### Task requirements
Reproduce every record exactly.

(Extracted records)
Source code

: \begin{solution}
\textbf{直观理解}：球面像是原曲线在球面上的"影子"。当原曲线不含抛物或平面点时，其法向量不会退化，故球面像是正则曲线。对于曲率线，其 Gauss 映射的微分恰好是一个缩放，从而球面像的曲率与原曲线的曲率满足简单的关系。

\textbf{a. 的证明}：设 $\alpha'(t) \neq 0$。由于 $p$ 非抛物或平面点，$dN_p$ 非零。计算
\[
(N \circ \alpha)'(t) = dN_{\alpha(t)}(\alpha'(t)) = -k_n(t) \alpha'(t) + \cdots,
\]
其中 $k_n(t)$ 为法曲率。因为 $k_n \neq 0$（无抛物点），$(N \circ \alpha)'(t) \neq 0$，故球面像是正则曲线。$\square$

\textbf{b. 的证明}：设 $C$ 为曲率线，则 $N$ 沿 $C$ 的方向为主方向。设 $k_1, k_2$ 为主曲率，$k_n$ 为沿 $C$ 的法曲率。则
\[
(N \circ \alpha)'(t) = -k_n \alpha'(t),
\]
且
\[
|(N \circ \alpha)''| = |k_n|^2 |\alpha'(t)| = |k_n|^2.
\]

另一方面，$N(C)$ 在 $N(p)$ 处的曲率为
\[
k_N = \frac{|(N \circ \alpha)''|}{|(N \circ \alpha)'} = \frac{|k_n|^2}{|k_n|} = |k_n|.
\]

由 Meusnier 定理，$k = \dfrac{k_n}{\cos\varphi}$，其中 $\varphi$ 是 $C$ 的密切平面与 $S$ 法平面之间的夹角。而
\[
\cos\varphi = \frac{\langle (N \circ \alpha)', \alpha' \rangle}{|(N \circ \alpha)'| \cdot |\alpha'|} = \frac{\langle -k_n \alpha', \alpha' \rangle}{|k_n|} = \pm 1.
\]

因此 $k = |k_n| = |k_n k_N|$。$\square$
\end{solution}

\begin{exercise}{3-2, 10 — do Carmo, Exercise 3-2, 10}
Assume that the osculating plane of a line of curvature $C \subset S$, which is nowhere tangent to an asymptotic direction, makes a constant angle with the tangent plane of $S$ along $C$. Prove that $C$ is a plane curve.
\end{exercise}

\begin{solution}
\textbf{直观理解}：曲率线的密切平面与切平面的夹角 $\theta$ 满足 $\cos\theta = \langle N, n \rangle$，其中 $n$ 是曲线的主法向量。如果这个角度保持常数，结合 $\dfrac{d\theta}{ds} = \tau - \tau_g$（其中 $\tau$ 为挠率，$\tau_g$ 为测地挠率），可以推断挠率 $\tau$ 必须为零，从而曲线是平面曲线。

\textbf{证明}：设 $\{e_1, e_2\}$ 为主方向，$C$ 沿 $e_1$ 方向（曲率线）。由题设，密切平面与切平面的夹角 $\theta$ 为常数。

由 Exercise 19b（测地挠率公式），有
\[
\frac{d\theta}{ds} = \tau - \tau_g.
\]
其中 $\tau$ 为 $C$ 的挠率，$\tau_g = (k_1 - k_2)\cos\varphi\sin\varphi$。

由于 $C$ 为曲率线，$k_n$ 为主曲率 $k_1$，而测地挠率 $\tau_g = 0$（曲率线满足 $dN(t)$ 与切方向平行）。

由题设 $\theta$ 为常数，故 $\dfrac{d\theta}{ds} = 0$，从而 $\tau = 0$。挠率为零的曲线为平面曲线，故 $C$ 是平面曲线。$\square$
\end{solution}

### Problem solution
Source code

: \begin{solution}
\textbf{直观理解}：球面像是原曲线在球面上的"影子"。当原曲线不含抛物或平面点时，其法向量不会退化，故球面像是正则曲线。对于曲率线，其 Gauss 映射的微分恰好是一个缩放，从而球面像的曲率与原曲线的曲率满足简单的关系。

\textbf{a. 的证明}：设 $\alpha'(t) \neq 0$。由于 $p$ 非抛物或平面点，$dN_p$ 非零。计算
\[
(N \circ \alpha)'(t) = dN_{\alpha(t)}(\alpha'(t)) = -k_n(t) \alpha'(t) + \cdots,
\]
其中 $k_n(t)$ 为法曲率。因为 $k_n \neq 0$（无抛物点），$(N \circ \alpha)'(t) \neq 0$，故球面像是正则曲线。$\square$

\textbf{b. 的证明}：设 $C$ 为曲率线，则 $N$ 沿 $C$ 的方向为主方向。设 $k_1, k_2$ 为主曲率，$k_n$ 为沿 $C$ 的法曲率。则
\[
(N \circ \alpha)'(t) = -k_n \alpha'(t),
\]
且
\[
|(N \circ \alpha)''| = |k_n|^2 |\alpha'(t)| = |k_n|^2.
\]

另一方面，$N(C)$ 在 $N(p)$ 处的曲率为
\[
k_N = \frac{|(N \circ \alpha)''|}{|(N \circ \alpha)'} = \frac{|k_n|^2}{|k_n|} = |k_n|.
\]

由 Meusnier 定理，$k = \dfrac{k_n}{\cos\varphi}$，其中 $\varphi$ 是 $C$ 的密切平面与 $S$ 法平面之间的夹角。而
\[
\cos\varphi = \frac{\langle (N \circ \alpha)', \alpha' \rangle}{|(N \circ \alpha)'| \cdot |\alpha'|} = \frac{\langle -k_n \alpha', \alpha' \rangle}{|k_n|} = \pm 1.
\]

因此 $k = |k_n| = |k_n k_N|$。$\square$
\end{solution}

\begin{exercise}{3-2, 10 — do Carmo, Exercise 3-2, 10}
Assume that the osculating plane of a line of curvature $C \subset S$, which is nowhere tangent to an asymptotic direction, makes a constant angle with the tangent plane of $S$ along $C$. Prove that $C$ is a plane curve.
\end{exercise}

\begin{solution}
\textbf{直观理解}：曲率线的密切平面与切平面的夹角 $\theta$ 满足 $\cos\theta = \langle N, n \rangle$，其中 $n$ 是曲线的主法向量。如果这个角度保持常数，结合 $\dfrac{d\theta}{ds} = \tau - \tau_g$（其中 $\tau$ 为挠率，$\tau_g$ 为测地挠率），可以推断挠率 $\tau$ 必须为零，从而曲线是平面曲线。

\textbf{证明}：设 $\{e_1, e_2\}$ 为主方向，$C$ 沿 $e_1$ 方向（曲率线）。由题设，密切平面与切平面的夹角 $\theta$ 为常数。

由 Exercise 19b（测地挠率公式），有
\[
\frac{d\theta}{ds} = \tau - \tau_g.
\]
其中 $\tau$ 为 $C$ 的挠率，$\tau_g = (k_1 - k_2)\cos\varphi\sin\varphi$。

由于 $C$ 为曲率线，$k_n$ 为主曲率 $k_1$，而测地挠率 $\tau_g = 0$（曲率线满足 $dN(t)$ 与切方向平行）。

由题设 $\theta$ 为常数，故 $\dfrac{d\theta}{ds} = 0$，从而 $\tau = 0$。挠率为零的曲线为平面曲线，故 $C$ 是平面曲线。$\square$
\end{solution}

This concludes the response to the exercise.